Agent Strings in Popular Browsers

By Gerry Patterson

A Short Summary of the Long Sad History of Agent Strings.

The history of user agent strings is a long and somewhat convoluted saga that may serve as a cautionary tale of laissez-faire development standards (1). In case you missed it here is a brief summary of the state of user agent strings. In the early days of browsers, one of the most popular was Mosaic. Netscape adopted the Mosaic standards which came to be known as Mozilla (Mosaic + Godzilla). The user agent string was originally meant to convey information concerning the browser. And Netscape agent strings have mostly contained the word "Mozilla" meaning Mozilla compliant. This was also because some sites were looking for the word "Mozilla" in the agent string. Strictly speaking the information contained in the Netscape agent string was incorrect, since the browser was not Mozilla, it was Netscape.

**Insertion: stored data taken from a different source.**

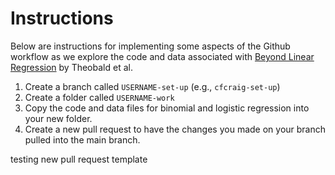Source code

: # Instructions

Below are instructions for implementing some aspects of the Github workflow as we explore the code and data associated with 
[Beyond Linear Regression](https://journals.aps.org/prper/abstract/10.1103/PhysRevPhysEducRes.15.020110) by Theobald et al.

1. Create a branch called `USERNAME-set-up` (e.g., `cfcraig-set-up`)
2. Create a folder called `USERNAME-work`
3. Copy the code and data files for binomial and logistic regression into your new folder.
4. Create a new pull request to have the changes you made on your branch pulled into the main branch.


testing new pull request template
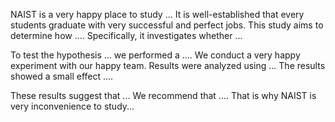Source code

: 
NAIST is a very happy place to study ...
It is well-established that every students graduate with very successful and perfect jobs.  This study aims to determine how .... Specifically, it investigates whether ... 

To test the hypothesis ... we performed a .... 
We conduct a very happy experiment with our happy team.
Results were analyzed using ... The results showed a small effect .... 

These results suggest that ... We recommend that .... That is why NAIST is very inconvenience to study...

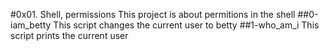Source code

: #0x01. Shell, permissions
This project is about permitions in the shell
##0-iam_betty
This script changes the current user to betty
##1-who_am_i
This script prints the current user

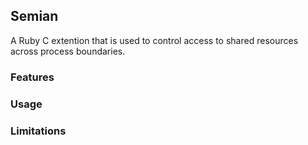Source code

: ## Semian

A Ruby C extention that is used to control access to shared resources across process boundaries.

### Features


### Usage


### Limitations

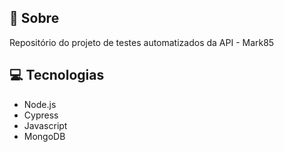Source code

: 

## 🤘 Sobre

Repositório do projeto de testes automatizados da API - Mark85 

## 💻 Tecnologias
- Node.js
- Cypress
- Javascript
- MongoDB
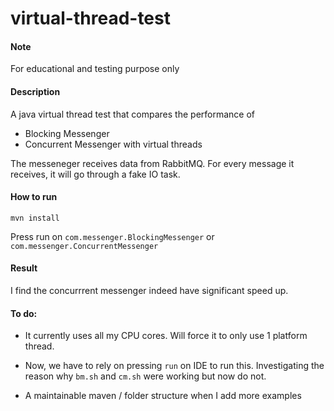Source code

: # virtual-thread-test

#### Note

For educational and testing purpose only

#### Description

A java virtual thread test that compares the performance of
- Blocking Messenger
- Concurrent Messenger with virtual threads

The messeneger receives data from RabbitMQ. For every message it receives, it will go through a fake IO task.

#### How to run

`mvn install`

Press run on `com.messenger.BlockingMessenger` or `com.messenger.ConcurrentMessenger`

#### Result

I find the concurrrent messenger indeed have significant speed up.

#### To do:

- It currently uses all my CPU cores. Will force it to only use 1 platform thread.

- Now, we have to rely on pressing `run` on IDE to run this. Investigating the reason why `bm.sh` and `cm.sh` were working but now do not. 

- A maintainable maven / folder structure when I add more examples
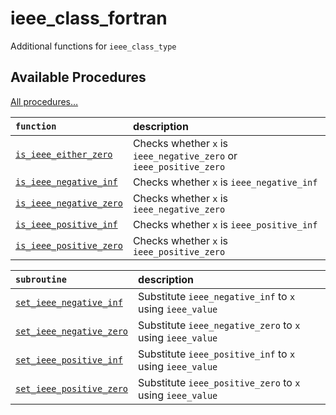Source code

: # ieee_class_fortran

Additional functions for `ieee_class_type`

## Available Procedures

[All procedures…](https://dscf-1224.github.io/ieee_class_fortran/lists/procedures.html)

|`function`|description|
|:---------|:----------|
|[`is_ieee_either_zero`](https://dscf-1224.github.io/ieee_class_fortran/interface/is_ieee_either_zero.html)|Checks whether `x` is `ieee_negative_zero` or `ieee_positive_zero`|
|[`is_ieee_negative_inf`](https://dscf-1224.github.io/ieee_class_fortran/interface/is_ieee_negative_inf.html)|Checks whether `x` is `ieee_negative_inf`|
|[`is_ieee_negative_zero`](https://dscf-1224.github.io/ieee_class_fortran/interface/is_ieee_negative_zero.html)|Checks whether `x` is `ieee_negative_zero`|
|[`is_ieee_positive_inf`](https://dscf-1224.github.io/ieee_class_fortran/interface/is_ieee_positive_inf.html)|Checks whether `x` is `ieee_positive_inf`|
|[`is_ieee_positive_zero`](https://dscf-1224.github.io/ieee_class_fortran/interface/is_ieee_positive_zero.html)|Checks whether `x` is `ieee_positive_zero`|

|`subroutine`|description|
|:-----------|:----------|
|[`set_ieee_negative_inf`](https://dscf-1224.github.io/ieee_class_fortran/interface/set_ieee_negative_inf.html)|Substitute `ieee_negative_inf` to `x` using `ieee_value`|
|[`set_ieee_negative_zero`](https://dscf-1224.github.io/ieee_class_fortran/interface/set_ieee_negative_zero.html)|Substitute `ieee_negative_zero` to `x` using `ieee_value`|
|[`set_ieee_positive_inf`](https://dscf-1224.github.io/ieee_class_fortran/interface/set_ieee_positive_inf.html)|Substitute `ieee_positive_inf` to `x` using `ieee_value`|
|[`set_ieee_positive_zero`](https://dscf-1224.github.io/ieee_class_fortran/interface/set_ieee_positive_zero.html)|Substitute `ieee_positive_zero` to `x` using `ieee_value`|

<!-- EOF -->
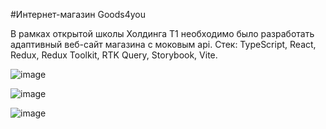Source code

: #Интернет-магазин Goods4you

В рамках открытой школы Холдинга Т1 необходимо было разработать адаптивный веб-сайт магазина с моковым api.
Стек: TypeScript, React, Redux, Redux Toolkit, RTK Query, Storybook, Vite.

![image](https://github.com/donikorch/t1_task/assets/126454671/95318d40-cc5c-471c-807a-86a4d06a04a3)

![image](https://github.com/donikorch/t1_task/assets/126454671/5316b778-b2c9-42cb-8220-ca41c9a53827)

![image](https://github.com/donikorch/t1_task/assets/126454671/222e8f15-68c2-42a6-bea3-1e039ddad62c)
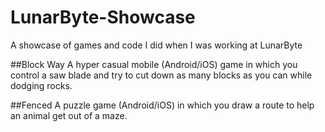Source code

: # LunarByte-Showcase
A showcase of games and code I did when I was working at LunarByte

##Block Way
A hyper casual mobile (Android/iOS) game in which you control a saw blade and try to cut down as many blocks as you can while dodging rocks.

##Fenced
A puzzle game (Android/iOS) in which you draw a route to help an animal get out of a maze.

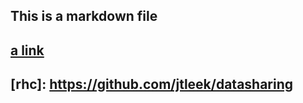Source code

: ## This is a markdown file
## [a link](https://github.com/jtleek/datasharing)
## [rhc]: https://github.com/jtleek/datasharing
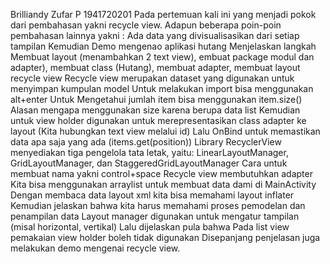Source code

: Brilliandy Zufar P 1941720201 
Pada pertemuan kali ini yang menjadi pokok dari pembahasan yakni recycle view. Adapun beberapa poin-poin pembahasan lainnya yakni : Ada data yang divisualisasikan dari setiap tampilan Kemudian Demo mengenao aplikasi hutang Menjelaskan langkah Membuat layout (menambahkan 2 text view), embuat package modul dan adapter), membuat class (Hutang), membuat adapter, membuat layout recycle view Recycle view merupakan dataset yang digunakan untuk menyimpan kumpulan model Untuk melakukan import bisa menggunakan alt+enter Untuk Mengetahui jumlah item bisa menggunakan item.size() Alasan mengapa menggunakan size karena berupa data list Kemudian untuk view holder digunakan untuk merepresentasikan class adapter ke layout (Kita hubungkan text view melalui id) Lalu OnBind untuk memastikan data apa saja yang ada (items.get(position)) Library RecyclerView menyediakan tiga pengelola tata letak, yaitu: LinearLayoutManager, GridLayoutManager, dan StaggeredGridLayoutManager Cara untuk membuat nama yakni control+space Recycle view membutuhkan adapter Kita bisa menggunakan arraylist untuk membuat data dami di MainActivity Dengan membaca data layout xml kita bisa memahami layout inflater Kemudian jelaskan bahwa kita harus memahami proses pemodelan dan penampilan data Layout manager digunakan untuk mengatur tampilan (misal horizontal, vertikal) Lalu dijelaskan pula bahwa Pada list view pemakaian view holder boleh tidak digunakan Disepanjang penjelasan juga melakukan demo mengenai recycle view.

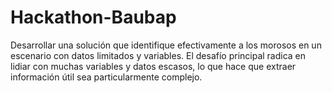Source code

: # Hackathon-Baubap
Desarrollar una solución que identifique efectivamente a los morosos en un escenario con datos limitados y variables. El desafío principal radica en lidiar con muchas variables y datos escasos, lo que hace que extraer información útil sea particularmente complejo.
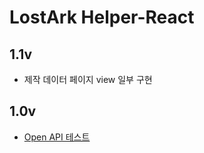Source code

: # LostArk Helper-React

## 1.1v
- 제작 데이터 페이지 view 일부 구현
 
## 1.0v
- [Open API 테스트](https://pepperminttt.tistory.com/94)
  
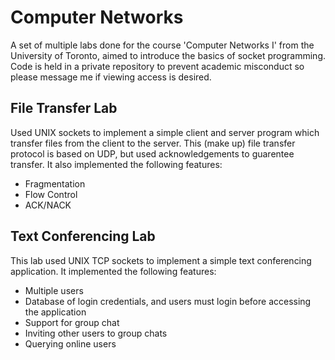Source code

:# Computer Networks
A set of multiple labs done for the course 'Computer Networks I' from the University of Toronto, aimed to introduce the basics of socket programming. Code is held in a private repository to prevent academic misconduct so please message me if viewing access is desired.

## File Transfer Lab
Used UNIX sockets to implement a simple client and server program which transfer files from the client to the server. This (make up) file transfer protocol is based on UDP, but used acknowledgements to guarentee transfer. It also implemented the following features:
* Fragmentation
* Flow Control 
* ACK/NACK


## Text Conferencing Lab
This lab used UNIX TCP sockets to implement a simple text conferencing application. It implemented the following features:
* Multiple users
* Database of login credentials, and users must login before accessing the application
* Support for group chat
* Inviting other users to group chats
* Querying online users
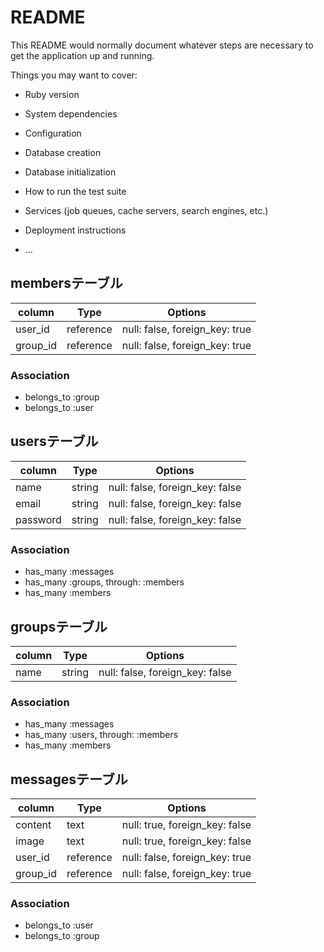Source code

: # README

This README would normally document whatever steps are necessary to get the
application up and running.

Things you may want to cover:

* Ruby version

* System dependencies

* Configuration

* Database creation

* Database initialization

* How to run the test suite

* Services (job queues, cache servers, search engines, etc.)

* Deployment instructions

* ...


## membersテーブル
|column|Type|Options|
|------|----|-------|
|user_id|reference|null: false, foreign_key: true|
|group_id|reference|null: false, foreign_key: true|

### Association
- belongs_to :group
- belongs_to :user

## usersテーブル
|column|Type|Options|
|------|----|-------|
|name|string|null: false, foreign_key: false|
|email|string|null: false, foreign_key: false|
|password|string|null: false, foreign_key: false|

### Association
- has_many :messages
- has_many :groups, through: :members
- has_many :members

## groupsテーブル
|column|Type|Options|
|------|----|-------|
|name|string|null: false, foreign_key: false|

### Association
- has_many :messages
- has_many :users, through: :members
- has_many :members

## messagesテーブル
|column|Type|Options|
|------|----|-------|
|content|text|null: true, foreign_key: false|
|image|text|null: true, foreign_key: false|
|user_id|reference|null: false, foreign_key: true|
|group_id|reference|null: false, foreign_key: true|

### Association
- belongs_to :user
- belongs_to :group
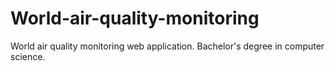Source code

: # World-air-quality-monitoring
 World air quality monitoring web application. Bachelor's degree in computer science.
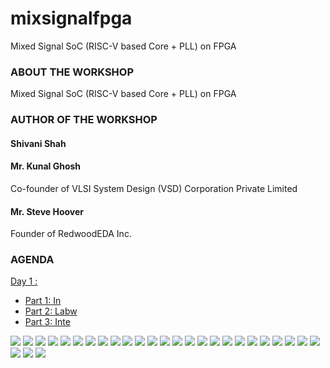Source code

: # mixsignalfpga
Mixed Signal SoC (RISC-V based Core + PLL) on FPGA

### ABOUT THE WORKSHOP
Mixed Signal SoC (RISC-V based Core + PLL) on FPGA
### AUTHOR OF THE WORKSHOP
#### Shivani Shah
#### Mr. Kunal Ghosh
Co-founder of VLSI System Design (VSD) Corporation Private Limited
#### Mr. Steve Hoover
Founder of RedwoodEDA Inc.
### AGENDA
 [Day 1 : ](#Day1)
  * [Part 1: In](#Part1-Introduction-to-RISC-V-basic-keywords)
  * [Part 2: Labw](#Part2-Labwork-for-RISC-V-software-toolchain)
  * [Part 3: Inte](#Part3-Integer-number-representation)
 
![](mixfpga/mixfpga.png)
![](mixfpga/mixfpga_vfiles.png)
![](mixfpga/mixfpga_vfiles_rvmyth.png)
![](mixfpga/mixfpga_vfiles_gtkwave.png)
![](mixfpga/mixfpga_gtkwave_decimal.png)
![](mixfpga/mixfpga_gtkwave_analog.png)
![](mixfpga/mixfpga_vivado_project.png)
![](mixfpga/mixfpga_vivado_addfiles.png)
![](mixfpga/mixfpga_vivado_top_SoCv.png)
![](mixfpga/mixfpga_vivado_headerinrvmyth.png)
![](mixfpga/mixfpga_vivado_ippll.png)
![](mixfpga/mixfpga_vivado_ippllbufin.png)
![](mixfpga/mixfpga_vivado_ila.png)
![](mixfpga/mixfpga_vivado_tb.png)
![](mixfpga/mixfpga_vivado_runsimulation.png)
![](mixfpga2/mixfpga_vivado_frequencyanalog.png)
![](mixfpga2/mixfpga_vivado_constraint.png)
![](mixfpga2/mixfpga_vivado_synthesiscomplete.png)
![](mixfpga_vivado_implementationfail.png)
![](mixfpga_vivado_holdviolations.png)
![](mixfpga_vivado_holdviolationspath70.png)
![](mixfpga_vivado_holdviolationspath69.png)
![](mixfpga_vivado_constrainedited.png)
![](mixfpga2/mixfpga_vivado_implementationcomplete.png)
![](mixfpga2/mixfpga_vivado_implementationcomplete2.png)
![](mixfpga2/mixfpga_vivado_generatebitstream.png)
![](mixfpga2/mixfpga_vivado_openmanager.png)
![](mixfpga2/mixfpga_vivado_noboard.png)

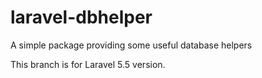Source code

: # laravel-dbhelper
A simple package providing some useful database helpers

This branch is for Laravel 5.5 version.
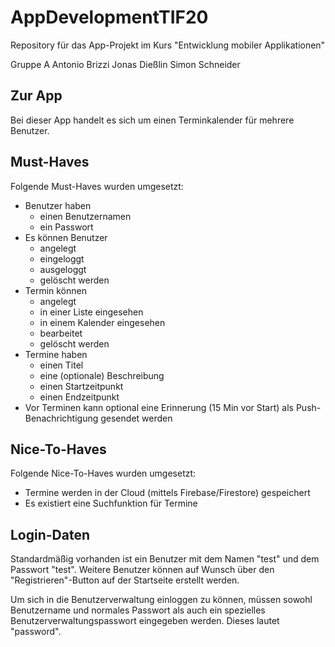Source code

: # AppDevelopmentTIF20
Repository für das App-Projekt im Kurs "Entwicklung mobiler Applikationen"

Gruppe A
Antonio Brizzi
Jonas Dießlin
Simon Schneider

## Zur App

Bei dieser App handelt es sich um einen Terminkalender für mehrere Benutzer.

## Must-Haves

Folgende Must-Haves wurden umgesetzt:
- Benutzer haben
    - einen Benutzernamen
    - ein Passwort
- Es können Benutzer
    - angelegt
    - eingeloggt
    - ausgeloggt
    - gelöscht
    werden
- Termin können
    - angelegt
    - in einer Liste eingesehen
    - in einem Kalender eingesehen
    - bearbeitet
    - gelöscht
    werden
- Termine haben
    - einen Titel
    - eine (optionale) Beschreibung
    - einen Startzeitpunkt
    - einen Endzeitpunkt
- Vor Terminen kann optional eine Erinnerung (15 Min vor Start) als Push-Benachrichtigung gesendet werden

## Nice-To-Haves

Folgende Nice-To-Haves wurden umgesetzt:
- Termine werden in der Cloud (mittels Firebase/Firestore) gespeichert
- Es existiert eine Suchfunktion für Termine

## Login-Daten

Standardmäßig vorhanden ist ein Benutzer mit dem Namen "test" und dem Passwort "test".
Weitere Benutzer können auf Wunsch über den "Registrieren"-Button auf der Startseite erstellt werden.

Um sich in die Benutzerverwaltung einloggen zu können, müssen sowohl Benutzername und normales Passwort als auch ein spezielles Benutzerverwaltungspasswort eingegeben werden. Dieses lautet "password".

Also Netscape wasn't a hundred per cent compliant. As it became the most popular browser in the world, the corporation that owned Netscape began to add features, which they claimed were urgently required. Such was the urgency, in fact, that they had to preempt any deliberations of standards committees. There was no time for consultation with the user or development communities. In this regard their behaviour was similar to that of many large software development corporations in recent times. In most cases, the pressing necessity for change had less to do with the need to upgrade an ailing system and more to do with the time-honoured practice of locking customers in and competitors out of a market by vertical integration.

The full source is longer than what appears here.